The employees also allege that Morales
ordered them to keep these trips secret from
Ecuadorian officials.
In
2015, Morales signed a contract with the
casino company Las Vegas Sands, which the
prosecution claims functioned as his
go-between with the CIA. The owner of Las
Vegas Sands is Sheldon Adelson, “one of the
main donors to the Republican Party and a
personal friend of Donald Trump,” according
to El Pais.
Morales is alleged to have returned from a
security fair in Las Vegas and told an
employee: “From now on, we play in the first
league… We are now working for the dark
side”—explaining that this meant working for
US agencies.
Speaking outside the court yesterday, the
former Ecuadorian legal consul in London,
Fidel Navraez, rejected Morales’s claim that
the surveillance was carried out on behalf
of Ecuadorian agencies. “That company [UC
Global] was contracted by Ecuador in order
to protect the embassy, protect Julian
Assange, protect the embassy staff… but it
is a corrupt company, we know that now,” he
stated.
Illegal spying is just one of the host of
outrages perpetrated against Assange by the
US, British, Swedish, Ecuadorian and
Australian governments.
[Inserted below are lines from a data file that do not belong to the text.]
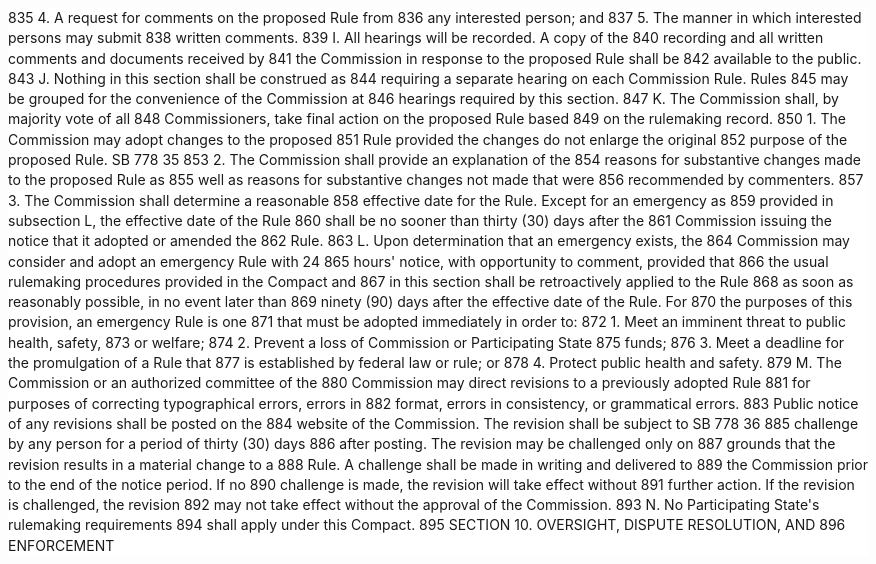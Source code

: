 835 4. A request for comments on the proposed Rule from
836 any interested person; and
837 5. The manner in which interested persons may submit
838 written comments.
839 I. All hearings will be recorded. A copy of the
840 recording and all written comments and documents received by
841 the Commission in response to the proposed Rule shall be
842 available to the public.
843 J. Nothing in this section shall be construed as
844 requiring a separate hearing on each Commission Rule. Rules
845 may be grouped for the convenience of the Commission at
846 hearings required by this section.
847 K. The Commission shall, by majority vote of all
848 Commissioners, take final action on the proposed Rule based
849 on the rulemaking record.
850 1. The Commission may adopt changes to the proposed
851 Rule provided the changes do not enlarge the original
852 purpose of the proposed Rule.
SB 778 35
853 2. The Commission shall provide an explanation of the
854 reasons for substantive changes made to the proposed Rule as
855 well as reasons for substantive changes not made that were
856 recommended by commenters.
857 3. The Commission shall determine a reasonable
858 effective date for the Rule. Except for an emergency as
859 provided in subsection L, the effective date of the Rule
860 shall be no sooner than thirty (30) days after the
861 Commission issuing the notice that it adopted or amended the
862 Rule.
863 L. Upon determination that an emergency exists, the
864 Commission may consider and adopt an emergency Rule with 24
865 hours' notice, with opportunity to comment, provided that
866 the usual rulemaking procedures provided in the Compact and
867 in this section shall be retroactively applied to the Rule
868 as soon as reasonably possible, in no event later than
869 ninety (90) days after the effective date of the Rule. For
870 the purposes of this provision, an emergency Rule is one
871 that must be adopted immediately in order to:
872 1. Meet an imminent threat to public health, safety,
873 or welfare;
874 2. Prevent a loss of Commission or Participating State
875 funds;
876 3. Meet a deadline for the promulgation of a Rule that
877 is established by federal law or rule; or
878 4. Protect public health and safety.
879 M. The Commission or an authorized committee of the
880 Commission may direct revisions to a previously adopted Rule
881 for purposes of correcting typographical errors, errors in
882 format, errors in consistency, or grammatical errors.
883 Public notice of any revisions shall be posted on the
884 website of the Commission. The revision shall be subject to
SB 778 36
885 challenge by any person for a period of thirty (30) days
886 after posting. The revision may be challenged only on
887 grounds that the revision results in a material change to a
888 Rule. A challenge shall be made in writing and delivered to
889 the Commission prior to the end of the notice period. If no
890 challenge is made, the revision will take effect without
891 further action. If the revision is challenged, the revision
892 may not take effect without the approval of the Commission.
893 N. No Participating State's rulemaking requirements
894 shall apply under this Compact.
895 SECTION 10. OVERSIGHT, DISPUTE RESOLUTION, AND
896 ENFORCEMENT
On Thursday,
Assange’s legal team submitted several
bundles of evidence to be presented in his
defence against US extradition early next
year. These covered the blatantly political
nature of the Espionage Act charges levelled
by the US government, evidence relating to
Chelsea Manning, public statements by US
politicians denouncing Assange and WikiLeaks
which jeopardise any prospect of a fair
trial, as well as evidence relating to abuse
of due process, vindictive prison conditions
and denial of medical treatment.
Speaking with the New York Times,
Amy Jeffress, a former Justice Department
attaché at the American embassy in London,
claimed that the illegality exposed in the
UC Global case was not relevant to Assange’s
extradition. According to the Times,
she asserted that “the legal standard is
whether extradition would comply with
Britain’s Human Rights Act, which protects
the right to privacy but balances it against
considerations like national security and
fighting crime.”
Such statements serve only to underscore the
hostility within the political establishment
for the fundamental legal rights and
democratic principles at stake in the case
of Julian Assange. Assange has never
committed a crime. In the public interest,
and in partnership with major newspapers
around the world, WikiLeaks published leaked
documents that revealed rampant criminality
on the part of the American and other
governments.
The
relentless nine-year persecution of
Assange—including the flagrant violation of
his human rights and the monitoring of his
every word and movement while he was
supposed to be protected by political
asylum—is aimed at terrorising all would-be
whistleblowers and journalists into silence.